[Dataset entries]
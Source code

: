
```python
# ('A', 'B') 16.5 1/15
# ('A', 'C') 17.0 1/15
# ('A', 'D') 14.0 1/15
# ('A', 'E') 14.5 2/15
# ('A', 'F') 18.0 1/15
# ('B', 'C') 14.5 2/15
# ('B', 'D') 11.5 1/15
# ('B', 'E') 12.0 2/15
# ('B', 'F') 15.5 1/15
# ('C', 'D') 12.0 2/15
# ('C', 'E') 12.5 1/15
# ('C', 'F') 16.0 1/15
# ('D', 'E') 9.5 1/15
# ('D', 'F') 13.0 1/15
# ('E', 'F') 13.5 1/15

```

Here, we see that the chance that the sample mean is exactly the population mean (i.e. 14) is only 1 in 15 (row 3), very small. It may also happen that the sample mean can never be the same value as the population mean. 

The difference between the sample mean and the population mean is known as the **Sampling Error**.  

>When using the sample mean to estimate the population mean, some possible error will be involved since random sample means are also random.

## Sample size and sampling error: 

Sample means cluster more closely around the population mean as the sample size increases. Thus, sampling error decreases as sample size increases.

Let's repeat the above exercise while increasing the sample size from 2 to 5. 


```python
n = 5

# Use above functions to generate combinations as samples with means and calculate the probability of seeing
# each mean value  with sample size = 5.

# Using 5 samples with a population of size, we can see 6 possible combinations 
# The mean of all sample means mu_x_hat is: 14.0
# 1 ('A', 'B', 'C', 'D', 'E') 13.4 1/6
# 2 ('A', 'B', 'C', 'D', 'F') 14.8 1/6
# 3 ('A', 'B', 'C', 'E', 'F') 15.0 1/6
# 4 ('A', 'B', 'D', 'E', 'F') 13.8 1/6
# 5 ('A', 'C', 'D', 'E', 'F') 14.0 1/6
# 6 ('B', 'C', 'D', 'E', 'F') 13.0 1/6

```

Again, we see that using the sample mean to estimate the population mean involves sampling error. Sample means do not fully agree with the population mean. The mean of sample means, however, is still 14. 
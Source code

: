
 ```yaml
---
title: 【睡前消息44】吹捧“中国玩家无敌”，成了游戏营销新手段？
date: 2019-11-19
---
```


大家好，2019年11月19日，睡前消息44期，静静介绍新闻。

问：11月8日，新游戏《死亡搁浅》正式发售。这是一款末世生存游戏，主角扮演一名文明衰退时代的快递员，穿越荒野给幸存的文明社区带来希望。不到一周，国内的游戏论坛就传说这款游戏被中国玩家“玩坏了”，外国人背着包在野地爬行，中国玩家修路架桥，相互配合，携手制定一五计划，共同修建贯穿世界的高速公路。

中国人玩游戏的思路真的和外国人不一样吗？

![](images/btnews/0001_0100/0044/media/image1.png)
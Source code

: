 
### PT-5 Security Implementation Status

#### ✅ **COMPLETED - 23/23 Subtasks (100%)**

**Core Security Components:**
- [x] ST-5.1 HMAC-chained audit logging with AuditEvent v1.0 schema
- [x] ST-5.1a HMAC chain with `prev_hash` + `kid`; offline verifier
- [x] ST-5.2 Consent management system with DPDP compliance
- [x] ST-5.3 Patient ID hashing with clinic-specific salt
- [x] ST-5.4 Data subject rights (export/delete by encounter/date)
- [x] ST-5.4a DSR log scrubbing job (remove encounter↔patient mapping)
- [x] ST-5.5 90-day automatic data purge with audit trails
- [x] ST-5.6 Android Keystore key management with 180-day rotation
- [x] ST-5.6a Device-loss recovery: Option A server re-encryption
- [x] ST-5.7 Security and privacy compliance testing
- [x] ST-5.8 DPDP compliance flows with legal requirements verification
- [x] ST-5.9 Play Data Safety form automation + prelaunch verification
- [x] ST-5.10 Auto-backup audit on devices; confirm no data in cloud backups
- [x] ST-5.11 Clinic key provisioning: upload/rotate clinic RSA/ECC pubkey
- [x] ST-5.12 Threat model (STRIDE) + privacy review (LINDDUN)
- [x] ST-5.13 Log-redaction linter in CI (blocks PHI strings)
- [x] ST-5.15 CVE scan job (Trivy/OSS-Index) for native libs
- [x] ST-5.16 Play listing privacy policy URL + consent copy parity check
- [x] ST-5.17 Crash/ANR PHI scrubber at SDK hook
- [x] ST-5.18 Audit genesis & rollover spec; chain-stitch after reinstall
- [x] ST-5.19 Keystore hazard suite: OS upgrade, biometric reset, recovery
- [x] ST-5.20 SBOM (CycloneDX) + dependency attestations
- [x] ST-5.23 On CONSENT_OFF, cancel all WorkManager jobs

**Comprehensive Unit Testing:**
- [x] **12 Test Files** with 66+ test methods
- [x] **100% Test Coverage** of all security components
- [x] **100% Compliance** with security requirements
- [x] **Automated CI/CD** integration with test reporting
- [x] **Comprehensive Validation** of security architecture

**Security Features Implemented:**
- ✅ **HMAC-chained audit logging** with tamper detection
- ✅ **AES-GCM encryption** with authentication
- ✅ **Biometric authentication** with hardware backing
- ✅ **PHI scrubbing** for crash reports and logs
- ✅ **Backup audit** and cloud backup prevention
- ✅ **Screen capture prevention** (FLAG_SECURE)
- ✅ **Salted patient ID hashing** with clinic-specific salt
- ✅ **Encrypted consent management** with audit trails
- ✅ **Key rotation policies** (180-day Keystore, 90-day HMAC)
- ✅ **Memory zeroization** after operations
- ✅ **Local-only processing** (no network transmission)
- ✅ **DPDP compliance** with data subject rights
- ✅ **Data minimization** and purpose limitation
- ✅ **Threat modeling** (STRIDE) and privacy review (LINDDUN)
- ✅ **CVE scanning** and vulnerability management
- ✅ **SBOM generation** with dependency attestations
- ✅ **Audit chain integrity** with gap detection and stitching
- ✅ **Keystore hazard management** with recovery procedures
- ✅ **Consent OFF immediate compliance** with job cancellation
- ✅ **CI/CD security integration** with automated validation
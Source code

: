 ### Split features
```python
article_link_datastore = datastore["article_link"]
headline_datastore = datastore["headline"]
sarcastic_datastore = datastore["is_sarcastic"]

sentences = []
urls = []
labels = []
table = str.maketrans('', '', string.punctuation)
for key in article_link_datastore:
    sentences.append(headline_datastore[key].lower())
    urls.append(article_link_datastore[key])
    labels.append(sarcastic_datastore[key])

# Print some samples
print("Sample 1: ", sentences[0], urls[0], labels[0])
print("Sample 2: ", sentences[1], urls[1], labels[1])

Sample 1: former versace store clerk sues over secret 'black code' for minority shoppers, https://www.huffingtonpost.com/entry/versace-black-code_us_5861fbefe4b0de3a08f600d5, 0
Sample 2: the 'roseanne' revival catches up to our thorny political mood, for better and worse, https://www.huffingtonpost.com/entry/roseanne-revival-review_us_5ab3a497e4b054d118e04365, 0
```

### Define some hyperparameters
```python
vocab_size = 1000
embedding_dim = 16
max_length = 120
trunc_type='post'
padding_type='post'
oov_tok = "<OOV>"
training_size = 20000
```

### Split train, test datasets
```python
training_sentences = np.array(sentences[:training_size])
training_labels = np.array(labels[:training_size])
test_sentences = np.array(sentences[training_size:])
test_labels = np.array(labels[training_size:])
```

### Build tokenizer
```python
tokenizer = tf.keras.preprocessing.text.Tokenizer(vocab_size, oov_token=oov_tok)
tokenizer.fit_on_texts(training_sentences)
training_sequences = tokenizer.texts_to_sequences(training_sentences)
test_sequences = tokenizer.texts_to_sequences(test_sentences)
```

__Exercise brief__
With nothing left out, copy every record exactly.

__Response below__
Source code

:
```python
# ('A', 'B') 16.5 1/15
# ('A', 'C') 17.0 1/15
# ('A', 'D') 14.0 1/15
# ('A', 'E') 14.5 2/15
# ('A', 'F') 18.0 1/15
# ('B', 'C') 14.5 2/15
# ('B', 'D') 11.5 1/15
# ('B', 'E') 12.0 2/15
# ('B', 'F') 15.5 1/15
# ('C', 'D') 12.0 2/15
# ('C', 'E') 12.5 1/15
# ('C', 'F') 16.0 1/15
# ('D', 'E') 9.5 1/15
# ('D', 'F') 13.0 1/15
# ('E', 'F') 13.5 1/15

```

Here, we see that the chance that the sample mean is exactly the population mean (i.e. 14) is only 1 in 15 (row 3), very small. It may also happen that the sample mean can never be the same value as the population mean. 

The difference between the sample mean and the population mean is known as the **Sampling Error**.  

>When using the sample mean to estimate the population mean, some possible error will be involved since random sample means are also random.

## Sample size and sampling error: 

Sample means cluster more closely around the population mean as the sample size increases. Thus, sampling error decreases as sample size increases.

Let's repeat the above exercise while increasing the sample size from 2 to 5. 


```python
n = 5

# Use above functions to generate combinations as samples with means and calculate the probability of seeing
# each mean value  with sample size = 5.

# Using 5 samples with a population of size, we can see 6 possible combinations 
# The mean of all sample means mu_x_hat is: 14.0
# 1 ('A', 'B', 'C', 'D', 'E') 13.4 1/6
# 2 ('A', 'B', 'C', 'D', 'F') 14.8 1/6
# 3 ('A', 'B', 'C', 'E', 'F') 15.0 1/6
# 4 ('A', 'B', 'D', 'E', 'F') 13.8 1/6
# 5 ('A', 'C', 'D', 'E', 'F') 14.0 1/6
# 6 ('B', 'C', 'D', 'E', 'F') 13.0 1/6

```

Again, we see that using the sample mean to estimate the population mean involves sampling error. Sample means do not fully agree with the population mean. The mean of sample means, however, is still 14. 
Source code

:
 ```yaml
---
title: 【睡前消息44】吹捧“中国玩家无敌”，成了游戏营销新手段？
date: 2019-11-19
---
```


大家好，2019年11月19日，睡前消息44期，静静介绍新闻。

问：11月8日，新游戏《死亡搁浅》正式发售。这是一款末世生存游戏，主角扮演一名文明衰退时代的快递员，穿越荒野给幸存的文明社区带来希望。不到一周，国内的游戏论坛就传说这款游戏被中国玩家“玩坏了”，外国人背着包在野地爬行，中国玩家修路架桥，相互配合，携手制定一五计划，共同修建贯穿世界的高速公路。

中国人玩游戏的思路真的和外国人不一样吗？

![](images/btnews/0001_0100/0044/media/image1.png)
Source code

: 
### PT-5 Security Implementation Status

#### ✅ **COMPLETED - 23/23 Subtasks (100%)**

**Core Security Components:**
- [x] ST-5.1 HMAC-chained audit logging with AuditEvent v1.0 schema
- [x] ST-5.1a HMAC chain with `prev_hash` + `kid`; offline verifier
- [x] ST-5.2 Consent management system with DPDP compliance
- [x] ST-5.3 Patient ID hashing with clinic-specific salt
- [x] ST-5.4 Data subject rights (export/delete by encounter/date)
- [x] ST-5.4a DSR log scrubbing job (remove encounter↔patient mapping)
- [x] ST-5.5 90-day automatic data purge with audit trails
- [x] ST-5.6 Android Keystore key management with 180-day rotation
- [x] ST-5.6a Device-loss recovery: Option A server re-encryption
- [x] ST-5.7 Security and privacy compliance testing
- [x] ST-5.8 DPDP compliance flows with legal requirements verification
- [x] ST-5.9 Play Data Safety form automation + prelaunch verification
- [x] ST-5.10 Auto-backup audit on devices; confirm no data in cloud backups
- [x] ST-5.11 Clinic key provisioning: upload/rotate clinic RSA/ECC pubkey
- [x] ST-5.12 Threat model (STRIDE) + privacy review (LINDDUN)
- [x] ST-5.13 Log-redaction linter in CI (blocks PHI strings)
- [x] ST-5.15 CVE scan job (Trivy/OSS-Index) for native libs
- [x] ST-5.16 Play listing privacy policy URL + consent copy parity check
- [x] ST-5.17 Crash/ANR PHI scrubber at SDK hook
- [x] ST-5.18 Audit genesis & rollover spec; chain-stitch after reinstall
- [x] ST-5.19 Keystore hazard suite: OS upgrade, biometric reset, recovery
- [x] ST-5.20 SBOM (CycloneDX) + dependency attestations
- [x] ST-5.23 On CONSENT_OFF, cancel all WorkManager jobs

**Comprehensive Unit Testing:**
- [x] **12 Test Files** with 66+ test methods
- [x] **100% Test Coverage** of all security components
- [x] **100% Compliance** with security requirements
- [x] **Automated CI/CD** integration with test reporting
- [x] **Comprehensive Validation** of security architecture

**Security Features Implemented:**
- ✅ **HMAC-chained audit logging** with tamper detection
- ✅ **AES-GCM encryption** with authentication
- ✅ **Biometric authentication** with hardware backing
- ✅ **PHI scrubbing** for crash reports and logs
- ✅ **Backup audit** and cloud backup prevention
- ✅ **Screen capture prevention** (FLAG_SECURE)
- ✅ **Salted patient ID hashing** with clinic-specific salt
- ✅ **Encrypted consent management** with audit trails
- ✅ **Key rotation policies** (180-day Keystore, 90-day HMAC)
- ✅ **Memory zeroization** after operations
- ✅ **Local-only processing** (no network transmission)
- ✅ **DPDP compliance** with data subject rights
- ✅ **Data minimization** and purpose limitation
- ✅ **Threat modeling** (STRIDE) and privacy review (LINDDUN)
- ✅ **CVE scanning** and vulnerability management
- ✅ **SBOM generation** with dependency attestations
- ✅ **Audit chain integrity** with gap detection and stitching
- ✅ **Keystore hazard management** with recovery procedures
- ✅ **Consent OFF immediate compliance** with job cancellation
- ✅ **CI/CD security integration** with automated validation
Source code

: ### Split features
```python
article_link_datastore = datastore["article_link"]
headline_datastore = datastore["headline"]
sarcastic_datastore = datastore["is_sarcastic"]

sentences = []
urls = []
labels = []
table = str.maketrans('', '', string.punctuation)
for key in article_link_datastore:
    sentences.append(headline_datastore[key].lower())
    urls.append(article_link_datastore[key])
    labels.append(sarcastic_datastore[key])

# Print some samples
print("Sample 1: ", sentences[0], urls[0], labels[0])
print("Sample 2: ", sentences[1], urls[1], labels[1])

Sample 1: former versace store clerk sues over secret 'black code' for minority shoppers, https://www.huffingtonpost.com/entry/versace-black-code_us_5861fbefe4b0de3a08f600d5, 0
Sample 2: the 'roseanne' revival catches up to our thorny political mood, for better and worse, https://www.huffingtonpost.com/entry/roseanne-revival-review_us_5ab3a497e4b054d118e04365, 0
```

### Define some hyperparameters
```python
vocab_size = 1000
embedding_dim = 16
max_length = 120
trunc_type='post'
padding_type='post'
oov_tok = "<OOV>"
training_size = 20000
```

### Split train, test datasets
```python
training_sentences = np.array(sentences[:training_size])
training_labels = np.array(labels[:training_size])
test_sentences = np.array(sentences[training_size:])
test_labels = np.array(labels[training_size:])
```

### Build tokenizer
```python
tokenizer = tf.keras.preprocessing.text.Tokenizer(vocab_size, oov_token=oov_tok)
tokenizer.fit_on_texts(training_sentences)
training_sequences = tokenizer.texts_to_sequences(training_sentences)
test_sequences = tokenizer.texts_to_sequences(test_sentences)
```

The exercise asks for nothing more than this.